## Your instructions:
Below are the entries; count how many lines contain the word "swimman" and reply with that number alone.

## Stored data:
-=-=-=-=-
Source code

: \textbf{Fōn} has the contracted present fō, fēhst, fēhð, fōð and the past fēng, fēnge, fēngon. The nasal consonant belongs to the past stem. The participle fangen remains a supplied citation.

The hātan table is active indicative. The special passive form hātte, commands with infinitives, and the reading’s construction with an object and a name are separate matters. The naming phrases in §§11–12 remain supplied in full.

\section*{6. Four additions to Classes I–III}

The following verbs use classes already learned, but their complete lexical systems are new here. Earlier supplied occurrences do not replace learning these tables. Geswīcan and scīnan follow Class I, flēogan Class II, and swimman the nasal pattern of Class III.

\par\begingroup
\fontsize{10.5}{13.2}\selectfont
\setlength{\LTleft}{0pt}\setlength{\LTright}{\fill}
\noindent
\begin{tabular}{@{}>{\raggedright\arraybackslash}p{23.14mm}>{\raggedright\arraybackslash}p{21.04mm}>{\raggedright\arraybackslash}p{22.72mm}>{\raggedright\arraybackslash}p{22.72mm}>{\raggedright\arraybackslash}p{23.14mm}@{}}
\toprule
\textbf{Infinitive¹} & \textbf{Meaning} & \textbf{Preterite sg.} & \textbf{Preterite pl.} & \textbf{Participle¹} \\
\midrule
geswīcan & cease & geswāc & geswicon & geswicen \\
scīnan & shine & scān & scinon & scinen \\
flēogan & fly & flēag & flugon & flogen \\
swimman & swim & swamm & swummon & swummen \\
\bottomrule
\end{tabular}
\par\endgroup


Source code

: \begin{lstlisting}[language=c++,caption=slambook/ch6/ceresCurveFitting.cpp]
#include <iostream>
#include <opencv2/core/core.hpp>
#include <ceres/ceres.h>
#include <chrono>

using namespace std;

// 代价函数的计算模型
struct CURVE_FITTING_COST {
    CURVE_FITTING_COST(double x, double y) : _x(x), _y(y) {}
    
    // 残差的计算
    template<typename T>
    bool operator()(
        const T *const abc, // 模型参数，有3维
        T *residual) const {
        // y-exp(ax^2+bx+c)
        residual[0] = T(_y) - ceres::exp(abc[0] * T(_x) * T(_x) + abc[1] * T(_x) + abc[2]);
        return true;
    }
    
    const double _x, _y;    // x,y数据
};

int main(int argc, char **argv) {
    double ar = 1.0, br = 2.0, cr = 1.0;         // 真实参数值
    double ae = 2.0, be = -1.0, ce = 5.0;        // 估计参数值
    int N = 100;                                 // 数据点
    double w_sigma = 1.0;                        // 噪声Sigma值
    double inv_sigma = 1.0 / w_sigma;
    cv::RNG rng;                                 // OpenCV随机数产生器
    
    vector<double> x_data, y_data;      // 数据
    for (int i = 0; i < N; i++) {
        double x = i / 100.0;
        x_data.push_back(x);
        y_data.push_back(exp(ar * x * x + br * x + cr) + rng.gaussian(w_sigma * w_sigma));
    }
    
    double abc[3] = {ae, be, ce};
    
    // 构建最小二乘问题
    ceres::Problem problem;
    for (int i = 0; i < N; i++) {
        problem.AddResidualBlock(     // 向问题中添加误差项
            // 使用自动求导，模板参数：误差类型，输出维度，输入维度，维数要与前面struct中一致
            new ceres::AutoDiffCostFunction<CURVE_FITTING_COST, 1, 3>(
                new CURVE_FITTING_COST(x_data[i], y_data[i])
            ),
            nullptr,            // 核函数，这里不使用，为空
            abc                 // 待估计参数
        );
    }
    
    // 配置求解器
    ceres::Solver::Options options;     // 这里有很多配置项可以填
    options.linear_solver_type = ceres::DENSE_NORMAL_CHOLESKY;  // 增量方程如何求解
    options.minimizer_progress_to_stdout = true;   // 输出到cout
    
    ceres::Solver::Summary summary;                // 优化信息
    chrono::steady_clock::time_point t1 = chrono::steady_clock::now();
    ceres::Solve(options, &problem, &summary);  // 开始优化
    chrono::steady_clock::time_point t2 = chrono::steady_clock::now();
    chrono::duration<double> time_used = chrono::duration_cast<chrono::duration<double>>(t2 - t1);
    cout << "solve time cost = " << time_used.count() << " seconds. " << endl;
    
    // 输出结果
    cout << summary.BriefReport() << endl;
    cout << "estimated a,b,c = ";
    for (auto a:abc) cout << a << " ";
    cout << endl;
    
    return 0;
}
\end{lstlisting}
-=-=-=-=-
## Solution to this exercise:
2